熊出没シーズンに 4年に1度の多発年?

長野県で今年、大量出没が心配されるツキノワグマ(長野県提供)

家屋の壁にできた蜂の巣を取ろうと、熊が壁を壊した跡(長野県提供)

 山菜シーズンを迎えて山に入る人が増える中、熊に襲われる被害が多発していることから、各県では警戒を呼び掛けている。長野県では過去のデータから今年が4年に1度の“発生年”に当たるとして注意を喚起。昨年は死亡事故も発生した秋田県では、人と熊のすみ分けのための区域分けを行う他、駆除の権限を市町村に移管したり、熊を追い払う煙火の講習会を開いたりして、被害を食い止める対策を急ぐ。(齋藤花、染谷臨太郎)
 

長野県が警戒強化 


 長野県は過去のデータから、今年は熊の出没回数が増える恐れがあるとして、注意を呼び掛けている。県の過去12年間の統計では、4年周期でツキノワグマの里地での目撃情報件数が急増。その“発生年”が今年に当たるからだ。

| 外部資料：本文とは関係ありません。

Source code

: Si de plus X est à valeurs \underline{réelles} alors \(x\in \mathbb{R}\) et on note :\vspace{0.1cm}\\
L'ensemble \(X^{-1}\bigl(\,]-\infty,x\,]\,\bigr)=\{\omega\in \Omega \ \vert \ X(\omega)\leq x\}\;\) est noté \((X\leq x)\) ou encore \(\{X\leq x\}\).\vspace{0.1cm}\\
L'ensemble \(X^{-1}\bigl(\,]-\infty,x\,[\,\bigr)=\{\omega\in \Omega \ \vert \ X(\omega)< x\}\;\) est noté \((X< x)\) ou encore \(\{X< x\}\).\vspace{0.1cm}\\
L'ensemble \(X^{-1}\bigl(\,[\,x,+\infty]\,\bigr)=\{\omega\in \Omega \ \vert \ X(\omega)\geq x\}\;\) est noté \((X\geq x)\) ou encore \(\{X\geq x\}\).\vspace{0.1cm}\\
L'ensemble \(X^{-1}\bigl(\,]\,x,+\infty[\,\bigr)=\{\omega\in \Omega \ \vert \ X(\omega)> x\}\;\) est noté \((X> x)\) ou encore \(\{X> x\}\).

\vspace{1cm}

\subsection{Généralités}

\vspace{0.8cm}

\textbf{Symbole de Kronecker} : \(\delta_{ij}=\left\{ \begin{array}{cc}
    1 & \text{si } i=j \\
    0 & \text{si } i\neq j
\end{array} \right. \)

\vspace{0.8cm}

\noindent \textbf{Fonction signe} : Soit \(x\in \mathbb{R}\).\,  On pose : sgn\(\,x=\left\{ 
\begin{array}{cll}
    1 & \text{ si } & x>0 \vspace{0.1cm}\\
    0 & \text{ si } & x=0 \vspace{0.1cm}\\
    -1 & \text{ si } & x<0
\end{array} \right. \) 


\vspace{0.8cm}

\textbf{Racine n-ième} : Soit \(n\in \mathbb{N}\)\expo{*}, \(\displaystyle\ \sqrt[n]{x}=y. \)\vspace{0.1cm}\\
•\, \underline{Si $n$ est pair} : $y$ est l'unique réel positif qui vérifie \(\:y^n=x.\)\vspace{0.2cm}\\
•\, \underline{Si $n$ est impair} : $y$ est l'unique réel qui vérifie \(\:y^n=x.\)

 過去のデータによると、発生が多かった2006年、10年、14年の4~12月の目撃件数は平均で2167件に上る。その他の9年間の平均が673件と、里地での目撃が3倍以上多い。それに比例して人身被害の件数も多く、14年は近年で最悪の32人が被害に遭った。

 県は「要因は明らかになっていないが、熊の餌となる山のブナやドングリなどの堅果類の豊凶の周期が関係しているのでは」(鳥獣対策・ジビエ振興室)とみる。

 統計データを見ると、発生年は夏以降の目撃件数が増加。通常年の平均で386件しかない8~11月の目撃件数も、発生年は1821件と激増した。特に山の木の実が不作で、里地で実りの秋を迎えた9月以降に多いとみられ、通常は姿を見せない11月も、冬眠前に栄養を蓄えようと里地まで餌を求めて下りてくる。

 今年も、目撃件数が多くなることが予想されるが、同室は「4年周期での多発はあくまで長野県の傾向」と強調する。

 人身被害を防ぐためには「ばったり出くわさないようにすることが重要」(同室)。早朝や夕方に遭遇の危険性が高く、山菜やきのこの採取時には、鈴やラジオなどを持って必ず鳴らす。里地でも熊が潜めるようなやぶ地を除草し、餌となる収穫残さや生ごみを適切に処理することなどを呼び掛けている。
 

すみ分け、追い払い 秋田県は対策徹底


 秋田県は今年、熊の駆除を速やかに行うため、権限の一部を市町村に譲渡した。4月から人身被害を防ぐ目的に限り、県の許可なしで市町村が駆除できる。「熊に遭遇した際、県に連絡して許可を得る猶予はない」(自然保護課)との判断だ。

 県は初めて熊追い払いの煙火を導入。5月8日、市町村の担当を集め安全使用の講習会を行う。また、熊と人のすみ分けを徹底するため、今年度から鹿角市3カ所、北秋田市と大館市の計5カ所で「熊生息地帯」「緩衝地帯」「人の生活地帯」に分けるゾーニングを実施する。

 煙火は河川や集落に面する山麓などの緩衝地帯で使う。熊生息地帯では、山菜採りなどに入る際、鈴やラジオ音を立てるなどの対策を呼び掛ける。

 秋田県警によると、今年の目撃情報は4月18日現在で前年同期比6倍の19件。自然保護課は「市民から不安の声が上がっている」と対策を強める。

 環境省によると、ツキノワグマは本州、四国の33都府県に生息。農業被害は少ない一方で、死亡事故につながる可能性がある。昨年度の人身被害件数は2月末までで3121件に上る。

 同省鳥獣保護管理室は「緩衝地域では放置果樹や廃棄農作物などをきちんと処理し、熊を誘引する餌にしないことが大切」と説明する。